Wednesday, July 28, 2010

Pie Time!

I'm sick to death of politics (like the ruling on the AZ Immigration Law today)and of being disgusted by what is going on in this country. I actually was sick on Monday and now it's 100 degrees out and I just don't have the energy for any of it.

So the Mishmash is going to get a lot of warm fuzzies today -- and maybe for the rest of the week. I think we all need 'em. I know I do.

I promised months ago and I'm actually going to come through today with How To Make Pastry!

Today's recipe is Rhubarb Custard Pie.

To make a double pastry, you are going to need:
1/3 c lard
1/3 c shortening
2 c sifted flour
1 t salt
5 to 7 T icy water

Sift the flour and salt together then cut in the lard until it resembles cornmeal. I use the KitchenAid, but I've done it with a pastry blender and even a pair of knives before.

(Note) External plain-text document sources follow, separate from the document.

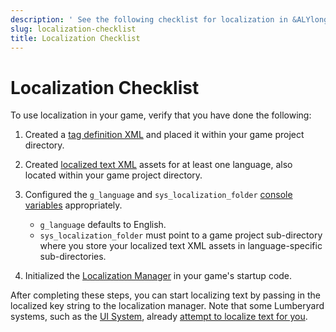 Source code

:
 ```yaml
---
description: ' See the following checklist for localization in &ALYlong;. '
slug: localization-checklist
title: Localization Checklist
---
```

# Localization Checklist<a name="localization-checklist"></a>

To use localization in your game, verify that you have done the following:

1. Created a [tag definition XML](localization-intro.md#localization-configuring-tagxml) and placed it within your game project directory\.

1. Created [localized text XML](localization-intro.md#localization-configuring-localizedxml) assets for at least one language, also located within your game project directory\.

1. Configured the `g_language` and `sys_localization_folder` [console variables](localization-initialization.md#localization-initialization-cvars) appropriately\.
   + `g_language` defaults to English\.
   + `sys_localization_folder` must point to a game project sub\-directory where you store your localized text XML assets in language\-specific sub\-directories\.

1. Initialized the [Localization Manager](localization-initialization.md#localization-initialization-manager) in your game's startup code\.

After completing these steps, you can start localizing text by passing in the localized key string to the localization manager\. Note that some Lumberyard systems, such as the [UI System](/docs/userguide/localization/ui.md), already [attempt to localize text for you](localization-initialization.md#localization-initialization-text)\. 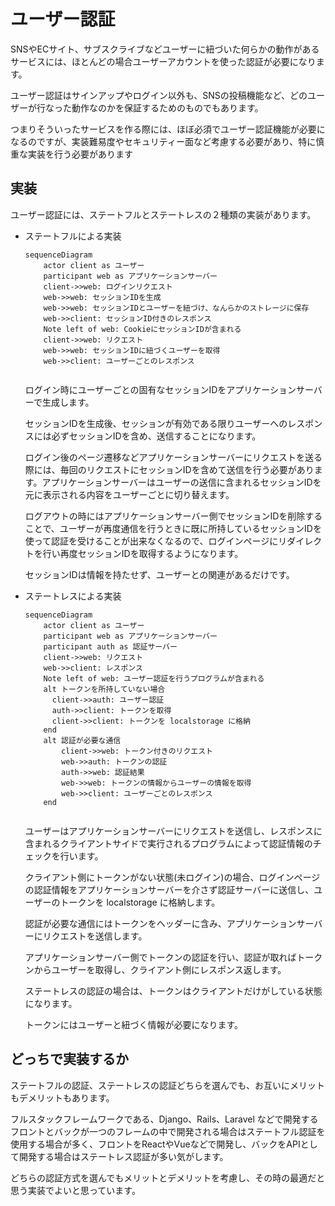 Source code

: # ユーザー認証

SNSやECサイト、サブスクライブなどユーザーに紐づいた何らかの動作があるサービスには、ほとんどの場合ユーザーアカウントを使った認証が必要になります。

ユーザー認証はサインアップやログイン以外も、SNSの投稿機能など、どのユーザーが行なった動作なのかを保証するためのものでもあります。

つまりそういったサービスを作る際には、ほぼ必須でユーザー認証機能が必要になるのですが、実装難易度やセキュリティー面など考慮する必要があり、特に慎重な実装を行う必要があります

## 実装

ユーザー認証には、ステートフルとステートレスの２種類の実装があります。

- ステートフルによる実装

  ```mermaid
  sequenceDiagram
      actor client as ユーザー
      participant web as アプリケーションサーバー
      client->>web: ログインリクエスト
      web->>web: セッションIDを生成
      web->>web: セッションIDとユーザーを紐づけ、なんらかのストレージに保存
      web->>client: セッションID付きのレスポンス
      Note left of web: CookieにセッションIDが含まれる
      client->>web: リクエスト
      web->>web: セッションIDに紐づくユーザーを取得
      web->>client: ユーザーごとのレスポンス
      
  ```

  ログイン時にユーザーごとの固有なセッションIDをアプリケーションサーバーで生成します。

  セッションIDを生成後、セッションが有効である限りユーザーへのレスポンスには必ずセッションIDを含め、送信することになります。

  ログイン後のページ遷移などアプリケーションサーバーにリクエストを送る際には、毎回のリクエストにセッションIDを含めて送信を行う必要があります。アプリケーションサーバーはユーザーの送信に含まれるセッションIDを元に表示される内容をユーザーごとに切り替えます。

  ログアウトの時にはアプリケーションサーバー側でセッションIDを削除することで、ユーザーが再度通信を行うときに既に所持しているセッションIDを使って認証を受けることが出来なくなるので、ログインページにリダイレクトを行い再度セッションIDを取得するようになります。

  セッションIDは情報を持たせず、ユーザーとの関連があるだけです。

  

- ステートレスによる実装

  ```mermaid
  sequenceDiagram
      actor client as ユーザー
      participant web as アプリケーションサーバー
      participant auth as 認証サーバー
      client->>web: リクエスト
      web->>client: レスポンス
      Note left of web: ユーザー認証を行うプログラムが含まれる
      alt トークンを所持していない場合
  	    client->>auth: ユーザー認証
      	auth->>client: トークンを取得
  	    client->>client: トークンを localstorage に格納
      end
      alt 認証が必要な通信
          client->>web: トークン付きのリクエスト
          web->>auth: トークンの認証
          auth->>web: 認証結果
          web->>web: トークンの情報からユーザーの情報を取得
          web->>client: ユーザーごとのレスポンス
      end
      
  ```
  
  ユーザーはアプリケーションサーバーにリクエストを送信し、レスポンスに含まれるクライアントサイドで実行されるプログラムによって認証情報のチェックを行います。
  
  クライアント側にトークンがない状態(未ログイン)の場合、ログインページの認証情報をアプリケーションサーバーを介さず認証サーバーに送信し、ユーザーのトークンを localstorage に格納します。
  
  認証が必要な通信にはトークンをヘッダーに含み、アプリケーションサーバーにリクエストを送信します。
  
  アプリケーションサーバー側でトークンの認証を行い、認証が取ればトークンからユーザーを取得し、クライアント側にレスポンス返します。
  
  ステートレスの認証の場合は、トークンはクライアントだけがしている状態になります。
  
  トークンにはユーザーと紐づく情報が必要になります。

## どっちで実装するか

ステートフルの認証、ステートレスの認証どちらを選んでも、お互いにメリットもデメリットもあります。

フルスタックフレームワークである、Django、Rails、Laravel などで開発するフロントとバックが一つのフレームの中で開発される場合はステートフル認証を使用する場合が多く、フロントをReactやVueなどで開発し、バックをAPIとして開発する場合はステートレス認証が多い気がします。

どちらの認証方式を選んでもメリットとデメリットを考慮し、その時の最適だと思う実装でよいと思っています。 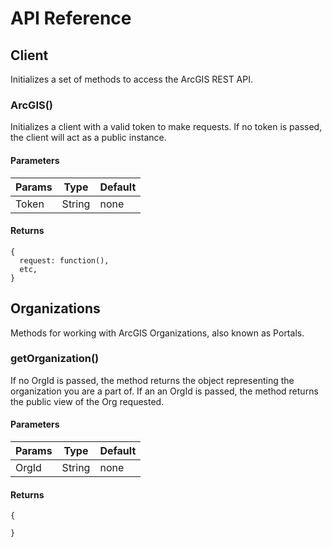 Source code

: 
# API Reference

## Client

Initializes a set of methods to access the ArcGIS REST API.

### ArcGIS()

Initializes a client with a valid token to make requests. If no token is passed, the client will act as a public instance.

#### Parameters
| Params         | Type         | Default                 |
| -------------- | ------------ | ----------------------- |
| Token          | String       | none                    |

#### Returns
```
{
  request: function(),
  etc,
}
```

## Organizations

Methods for working with ArcGIS Organizations, also known as Portals.

### getOrganization()

If no OrgId is passed, the method returns the object representing the organization you are a part of. If an an OrgId is passed, the method returns the public view of the Org requested.

#### Parameters
| Params         | Type         | Default                 |
| -------------- | ------------ | ----------------------- |
| OrgId          | String       | none                    |

#### Returns
```
{

}
```



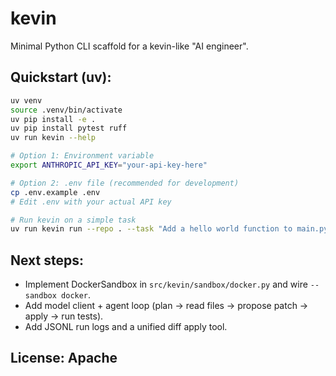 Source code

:# kevin

Minimal Python CLI scaffold for a kevin-like "AI engineer".

## Quickstart (uv):

```bash
uv venv
source .venv/bin/activate
uv pip install -e .
uv pip install pytest ruff
uv run kevin --help

# Option 1: Environment variable
export ANTHROPIC_API_KEY="your-api-key-here"

# Option 2: .env file (recommended for development)
cp .env.example .env
# Edit .env with your actual API key

# Run kevin on a simple task
uv run kevin run --repo . --task "Add a hello world function to main.py"
```

## Next steps:

- Implement DockerSandbox in `src/kevin/sandbox/docker.py` and wire `--sandbox docker`.
- Add model client + agent loop (plan -> read files -> propose patch -> apply -> run tests).
- Add JSONL run logs and a unified diff apply tool.

## License: Apache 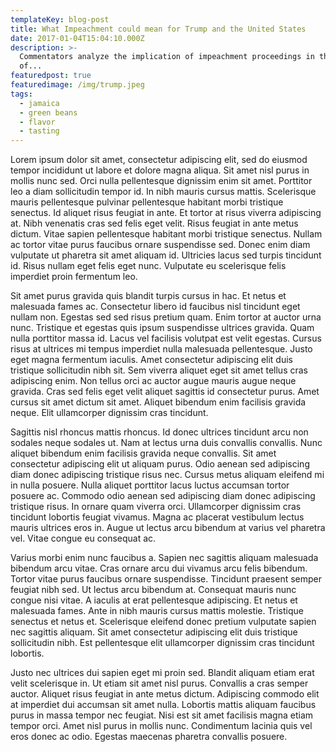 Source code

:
 ```yaml
---
templateKey: blog-post
title: What Impeachment could mean for Trump and the United States
date: 2017-01-04T15:04:10.000Z
description: >-
  Commentators analyze the implication of impeachment proceedings in the wake
  of...
featuredpost: true
featuredimage: /img/trump.jpeg
tags:
  - jamaica
  - green beans
  - flavor
  - tasting
---
```

Lorem ipsum dolor sit amet, consectetur adipiscing elit, sed do eiusmod tempor incididunt ut labore et dolore magna aliqua. Sit amet nisl purus in mollis nunc sed. Orci nulla pellentesque dignissim enim sit amet. Porttitor leo a diam sollicitudin tempor id. In nibh mauris cursus mattis. Scelerisque mauris pellentesque pulvinar pellentesque habitant morbi tristique senectus. Id aliquet risus feugiat in ante. Et tortor at risus viverra adipiscing at. Nibh venenatis cras sed felis eget velit. Risus feugiat in ante metus dictum. Vitae sapien pellentesque habitant morbi tristique senectus. Nullam ac tortor vitae purus faucibus ornare suspendisse sed. Donec enim diam vulputate ut pharetra sit amet aliquam id. Ultricies lacus sed turpis tincidunt id. Risus nullam eget felis eget nunc. Vulputate eu scelerisque felis imperdiet proin fermentum leo.



Sit amet purus gravida quis blandit turpis cursus in hac. Et netus et malesuada fames ac. Consectetur libero id faucibus nisl tincidunt eget nullam non. Egestas sed sed risus pretium quam. Enim tortor at auctor urna nunc. Tristique et egestas quis ipsum suspendisse ultrices gravida. Quam nulla porttitor massa id. Lacus vel facilisis volutpat est velit egestas. Cursus risus at ultrices mi tempus imperdiet nulla malesuada pellentesque. Justo eget magna fermentum iaculis. Amet consectetur adipiscing elit duis tristique sollicitudin nibh sit. Sem viverra aliquet eget sit amet tellus cras adipiscing enim. Non tellus orci ac auctor augue mauris augue neque gravida. Cras sed felis eget velit aliquet sagittis id consectetur purus. Amet cursus sit amet dictum sit amet. Aliquet bibendum enim facilisis gravida neque. Elit ullamcorper dignissim cras tincidunt.



Sagittis nisl rhoncus mattis rhoncus. Id donec ultrices tincidunt arcu non sodales neque sodales ut. Nam at lectus urna duis convallis convallis. Nunc aliquet bibendum enim facilisis gravida neque convallis. Sit amet consectetur adipiscing elit ut aliquam purus. Odio aenean sed adipiscing diam donec adipiscing tristique risus nec. Cursus metus aliquam eleifend mi in nulla posuere. Nulla aliquet porttitor lacus luctus accumsan tortor posuere ac. Commodo odio aenean sed adipiscing diam donec adipiscing tristique risus. In ornare quam viverra orci. Ullamcorper dignissim cras tincidunt lobortis feugiat vivamus. Magna ac placerat vestibulum lectus mauris ultrices eros in. Augue ut lectus arcu bibendum at varius vel pharetra vel. Vitae congue eu consequat ac.



Varius morbi enim nunc faucibus a. Sapien nec sagittis aliquam malesuada bibendum arcu vitae. Cras ornare arcu dui vivamus arcu felis bibendum. Tortor vitae purus faucibus ornare suspendisse. Tincidunt praesent semper feugiat nibh sed. Ut lectus arcu bibendum at. Consequat mauris nunc congue nisi vitae. A iaculis at erat pellentesque adipiscing. Et netus et malesuada fames. Ante in nibh mauris cursus mattis molestie. Tristique senectus et netus et. Scelerisque eleifend donec pretium vulputate sapien nec sagittis aliquam. Sit amet consectetur adipiscing elit duis tristique sollicitudin nibh. Est pellentesque elit ullamcorper dignissim cras tincidunt lobortis.



Justo nec ultrices dui sapien eget mi proin sed. Blandit aliquam etiam erat velit scelerisque in. Ut etiam sit amet nisl purus. Convallis a cras semper auctor. Aliquet risus feugiat in ante metus dictum. Adipiscing commodo elit at imperdiet dui accumsan sit amet nulla. Lobortis mattis aliquam faucibus purus in massa tempor nec feugiat. Nisi est sit amet facilisis magna etiam tempor orci. Amet nisl purus in mollis nunc. Condimentum lacinia quis vel eros donec ac odio. Egestas maecenas pharetra convallis posuere.
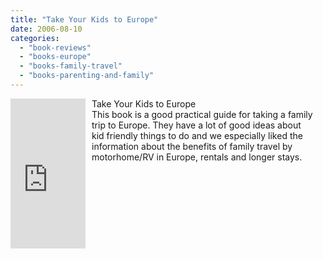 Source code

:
 ```yaml
---
title: "Take Your Kids to Europe"
date: 2006-08-10
categories: 
  - "book-reviews"
  - "books-europe"
  - "books-family-travel"
  - "books-parenting-and-family"
---
```


<iframe scrolling="no" frameborder="0" marginheight="0" marginwidth="0" src="http://rcm.amazon.com/e/cm?t=soultravelers-20&o=1&p=8&l=as1&asins=076272790X&fc1=000000&IS2=1&lt1=_blank&lc1=0000FF&bc1=000000&bg1=FFFFFF&f=ifr" style="width: 120px; height: 240px; margin-right: 10px; float: left; margin-bottom: 20px;"></iframe>

Take Your Kids to Europe  
This book is a good practical guide for taking a family  
trip to Europe. They have a lot of good ideas about  
kid friendly things to do and we especially liked the  
information about the benefits of family travel by  
motorhome/RV in Europe, rentals and longer stays.
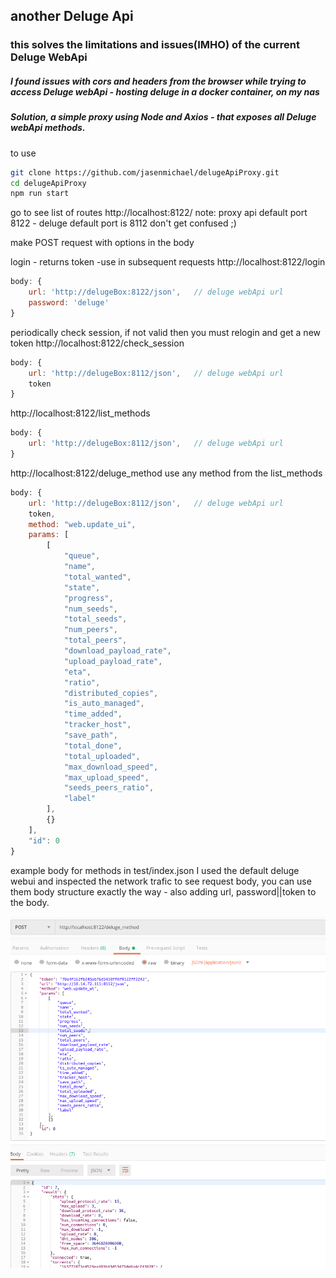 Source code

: ## another Deluge Api

### this solves the limitations and issues(IMHO) of the current Deluge WebApi

##### I found issues with cors and headers from the browser while trying to access Deluge webApi - hosting deluge in a docker container, on my nas

##### Solution, a simple proxy using Node and Axios - that exposes all Deluge webApi methods.

to use 
```bash
git clone https://github.com/jasenmichael/delugeApiProxy.git
cd delugeApiProxy
npm run start
```
go to see list of routes
http://localhost:8122/   note: proxy api default port 8122 - deluge default port is 8112 
don't get confused ;)

make POST request with options in the body

login - returns token -use in subsequent requests
http://localhost:8122/login
```js
body: {
    url: 'http://delugeBox:8122/json',   // deluge webApi url
    password: 'deluge'
}
```

periodically check session, if not valid then you must relogin and get a new token
http://localhost:8122/check_session
```js
body: {
    url: 'http://delugeBox:8112/json',   // deluge webApi url
    token
}
```


http://localhost:8122/list_methods
```js
body: {
    url: 'http://delugeBox:8112/json',   // deluge webApi url
}
```

http://localhost:8122/deluge_method
use any method from the list_methods
```js
body: {   
    url: 'http://delugeBox:8112/json',   // deluge webApi url
    token,
    method: "web.update_ui",
    params: [
        [
            "queue",
            "name",
            "total_wanted",
            "state",
            "progress",
            "num_seeds",
            "total_seeds",
            "num_peers",
            "total_peers",
            "download_payload_rate",
            "upload_payload_rate",
            "eta",
            "ratio",
            "distributed_copies",
            "is_auto_managed",
            "time_added",
            "tracker_host",
            "save_path",
            "total_done",
            "total_uploaded",
            "max_download_speed",
            "max_upload_speed",
            "seeds_peers_ratio",
            "label"
        ],
        {}
    ],
    "id": 0
}

```

example body for methods in test/index.json
I used the default deluge webui and inspected the network trafic to see request body, you can use them body structure exactly the way - also adding url, password||token to the body.

![postman screenshot](./screenshot.png)

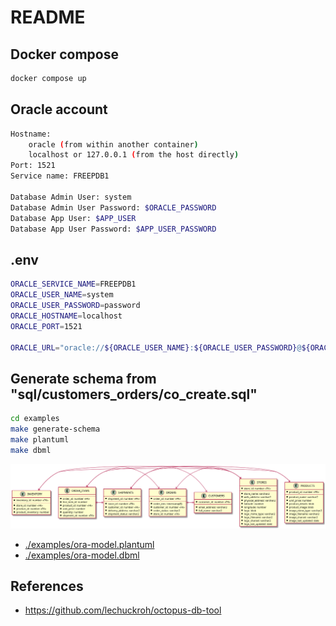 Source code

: # README

## Docker compose

```bash
docker compose up
```

## Oracle account

```bash
Hostname:
    oracle (from within another container)
    localhost or 127.0.0.1 (from the host directly)
Port: 1521
Service name: FREEPDB1

Database Admin User: system
Database Admin User Password: $ORACLE_PASSWORD
Database App User: $APP_USER
Database App User Password: $APP_USER_PASSWORD
```

## .env

```bash
ORACLE_SERVICE_NAME=FREEPDB1
ORACLE_USER_NAME=system
ORACLE_USER_PASSWORD=password
ORACLE_HOSTNAME=localhost
ORACLE_PORT=1521

ORACLE_URL="oracle://${ORACLE_USER_NAME}:${ORACLE_USER_PASSWORD}@${ORACLE_HOSTNAME}:${ORACLE_PORT}/${ORACLE_SERVICE_NAME}"
```


## Generate schema from "sql/customers_orders/co_create.sql"

```bash
cd examples
make generate-schema
make plantuml
make dbml
```

![schema](examples/ora-model.png)

* [./examples/ora-model.plantuml](./examples/ora-model.plantuml)
* [./examples/ora-model.dbml](./examples/ora-model.dbml)



## References

* https://github.com/lechuckroh/octopus-db-tool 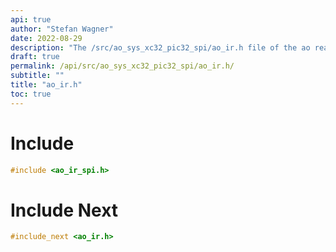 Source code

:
 ```yaml
---
api: true
author: "Stefan Wagner"
date: 2022-08-29
description: "The /src/ao_sys_xc32_pic32_spi/ao_ir.h file of the ao real-time operating system."
draft: true
permalink: /api/src/ao_sys_xc32_pic32_spi/ao_ir.h/
subtitle: ""
title: "ao_ir.h"
toc: true
---
```


# Include

```c
#include <ao_ir_spi.h>
```

# Include Next

```c
#include_next <ao_ir.h>
```

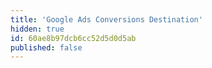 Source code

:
 ```yaml
---
title: 'Google Ads Conversions Destination'
hidden: true
id: 60ae8b97dcb6cc52d5d0d5ab
published: false
---
```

Then cut in the shortening until the mixture resembles small peas.

Sprinkle in 3 T of the water mixing gently. Continue to add water 1 T at a time until it can be formed into a ball. Mix as little as possible to achieve this.

Divide the ball in two. I take slightly more for the bottom crust. Flatten on a lightly floured surface and get ready to roll! I use a floured cloth to help keep the dough from sticking.

Roll it from the center out to the edges until it is big enough to fit in your pie plate and about 1/8 in thick.

I roll the dough around the rolling pin to lift it and place it in the plate without ripping it.

I kinda messed up here and scalloped the edges before putting on the lattice top (I should have scalloped them after) but it worked out okay. Trim excess pastry then scallop the edges by using your index finger to press the dough around your thumb and index finger of your other hand.

For the filling you will need:

3 beaten eggs
1 1/2 c sugar
1/4 c flour
1/4 t nutmeg
dash salt
4 c 1 inch sliced rhubarb (I used frozen since I live in the south and can't grow the stuff here)

Beat the first 5 ingredients until smooth then add rhubarb. Pour into 9 in pie plate lined with the bottom pastry.

Dot the top with 2 T butter then form lattice top.

Bake at 400 degrees for 50 minutes. Cover the edges with foil if they start to get too brown. You may need slightly more time if you used frozen rhubarb.

Then for one of my favorite parts! My mom taught me to take the scraps of pastry and form them into little cinnamon sugar roll-ups! Bake these until they are golden 15-20 min.

They are the perfect way to preview your pastry.

Just look at those flakes!!!


  1. Yum, I would love a slice.

    Wow, 22 eggs - soon be time to waste some!

  2. Kristin, we can always rely on you to perk us up when we're feeling low. I don't know who taught you to bake such a beautiful creation! I think the aroma of warm pie is wafting out of my laptop as I sit here!! It seems nobody can bake a pie anymore. Kudos. Your husband is a lucky man. Now, can you make REAL mashed potatoes??

  3. That really looks delicious Kris!

  4. So Jane--You mean waste as in EAT, No? :)

  5. Oh, my, gosh! This looks fabulous!!!! I'm on my way over right now. ;-)

  6. This is one of the most yummy blogs on the internets.

  7. For yo'all who haven't tasted this: IT IS AS DIVINE AS IT APPEARS.

    And, yes, we need warm fuzzies.

    I have a friend in California who is now planning to be in DC on 8/28, instead of visiting me in GA with a side trip to Florida....and that also gives me warm fuzzies. Remember MAP step #5 (perception of failure) (see Glenn Beck) order to achieve success (#7), we must not go into violence and anger in the effort...but begin to perceive the potential of success (#6)...........when I eat rhubarb custard pie, I'm in a divine #6 => #7.

    Thanks, Kristin.

  8. Looks absolutely delicious. Thanks for sharing your recipe.

  9. Custard Rhubarb!!! Yum! We do the little cinnamon roll ups too. Only my mom usually would serve them up with a hot cup of Lipton tea with a bit of honey and milk. Makes a nice little tea break and pay off for all the hard work of pie baking.

  10. The right question to ask ... Do you have enough for everyone?